*** Block opens ***

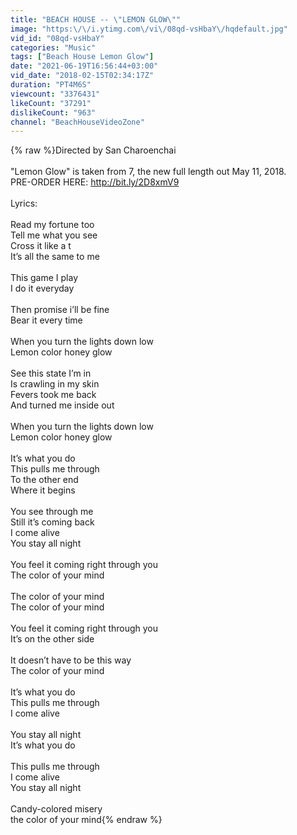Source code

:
 ```yaml
---
title: "BEACH HOUSE -- \"LEMON GLOW\""
image: "https:\/\/i.ytimg.com\/vi\/08qd-vsHbaY\/hqdefault.jpg"
vid_id: "08qd-vsHbaY"
categories: "Music"
tags: ["Beach House Lemon Glow"]
date: "2021-06-19T16:56:44+03:00"
vid_date: "2018-02-15T02:34:17Z"
duration: "PT4M6S"
viewcount: "3376431"
likeCount: "37291"
dislikeCount: "963"
channel: "BeachHouseVideoZone"
---
```

{% raw %}Directed by San Charoenchai<br /><br />&quot;Lemon Glow&quot; is taken from 7, the new full length out May 11, 2018.<br />PRE-ORDER HERE:   <a rel="nofollow" target="blank" href="http://bit.ly/2D8xmV9">http://bit.ly/2D8xmV9</a><br /><br />Lyrics:<br /><br />Read my fortune too<br />Tell me what you see<br />Cross it like a t<br />It’s all the same to me<br /><br />This game I play<br />I do it everyday<br /><br />Then promise i’ll be fine<br />Bear it every time<br /><br />When you turn the lights down low<br />Lemon color honey glow<br /><br />See this state I’m in<br />Is crawling in my skin<br />Fevers took me back<br />And turned me inside out<br /><br />When you turn the lights down low<br />Lemon color honey glow<br /><br />It’s what you do<br />This pulls me through<br />To the other end<br />Where it begins<br /><br />You see through me<br />Still it’s coming back<br />I come alive<br />You stay all night<br /><br />You feel it coming right through you<br />The color of your mind<br /><br />The color of your mind<br />The color of your mind<br /><br />You feel it coming right through you<br />It’s on the other side<br /><br />It doesn’t have to be this way<br />The color of your mind<br /><br />It’s what you do<br />This pulls me through<br />I come alive<br /><br />You stay all night<br />It’s what you do<br /><br />This pulls me through<br />I come alive<br />You stay all night<br /><br />Candy-colored misery<br />the color of your mind{% endraw %}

*** Block closes ***

→ **Your task**: Among the lines above, find those holding the word "vsHbaY" and state how many there are, number only.

→ **Completed task**: 2